Records drawn from a dataset:
#####
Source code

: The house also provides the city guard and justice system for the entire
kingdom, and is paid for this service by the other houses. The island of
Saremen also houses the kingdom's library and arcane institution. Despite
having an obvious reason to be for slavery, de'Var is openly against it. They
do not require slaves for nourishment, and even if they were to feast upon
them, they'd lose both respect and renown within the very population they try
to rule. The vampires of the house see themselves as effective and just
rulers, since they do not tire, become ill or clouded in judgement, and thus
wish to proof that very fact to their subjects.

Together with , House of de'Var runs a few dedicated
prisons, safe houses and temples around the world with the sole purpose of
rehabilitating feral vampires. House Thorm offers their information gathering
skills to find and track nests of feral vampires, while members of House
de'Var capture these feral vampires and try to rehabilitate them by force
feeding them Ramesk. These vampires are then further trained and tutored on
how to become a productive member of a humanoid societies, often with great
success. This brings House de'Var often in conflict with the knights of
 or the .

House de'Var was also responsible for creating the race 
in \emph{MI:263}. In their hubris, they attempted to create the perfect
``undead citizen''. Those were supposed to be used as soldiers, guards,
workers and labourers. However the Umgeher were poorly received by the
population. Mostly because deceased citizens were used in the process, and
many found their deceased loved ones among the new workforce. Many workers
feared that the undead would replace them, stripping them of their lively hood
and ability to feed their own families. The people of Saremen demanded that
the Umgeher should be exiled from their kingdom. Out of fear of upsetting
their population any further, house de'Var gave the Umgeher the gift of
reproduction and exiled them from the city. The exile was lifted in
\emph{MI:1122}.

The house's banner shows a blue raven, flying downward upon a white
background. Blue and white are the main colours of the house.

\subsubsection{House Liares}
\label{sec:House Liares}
#####
§ **The task**:
Set every record down again, exactly as given.

§ **Completed exercise**:
Source code

: The house also provides the city guard and justice system for the entire
kingdom, and is paid for this service by the other houses. The island of
Saremen also houses the kingdom's library and arcane institution. Despite
having an obvious reason to be for slavery, de'Var is openly against it. They
do not require slaves for nourishment, and even if they were to feast upon
them, they'd lose both respect and renown within the very population they try
to rule. The vampires of the house see themselves as effective and just
rulers, since they do not tire, become ill or clouded in judgement, and thus
wish to proof that very fact to their subjects.

Together with , House of de'Var runs a few dedicated
prisons, safe houses and temples around the world with the sole purpose of
rehabilitating feral vampires. House Thorm offers their information gathering
skills to find and track nests of feral vampires, while members of House
de'Var capture these feral vampires and try to rehabilitate them by force
feeding them Ramesk. These vampires are then further trained and tutored on
how to become a productive member of a humanoid societies, often with great
success. This brings House de'Var often in conflict with the knights of
 or the .

House de'Var was also responsible for creating the race 
in \emph{MI:263}. In their hubris, they attempted to create the perfect
``undead citizen''. Those were supposed to be used as soldiers, guards,
workers and labourers. However the Umgeher were poorly received by the
population. Mostly because deceased citizens were used in the process, and
many found their deceased loved ones among the new workforce. Many workers
feared that the undead would replace them, stripping them of their lively hood
and ability to feed their own families. The people of Saremen demanded that
the Umgeher should be exiled from their kingdom. Out of fear of upsetting
their population any further, house de'Var gave the Umgeher the gift of
reproduction and exiled them from the city. The exile was lifted in
\emph{MI:1122}.

The house's banner shows a blue raven, flying downward upon a white
background. Blue and white are the main colours of the house.

\subsubsection{House Liares}
\label{sec:House Liares}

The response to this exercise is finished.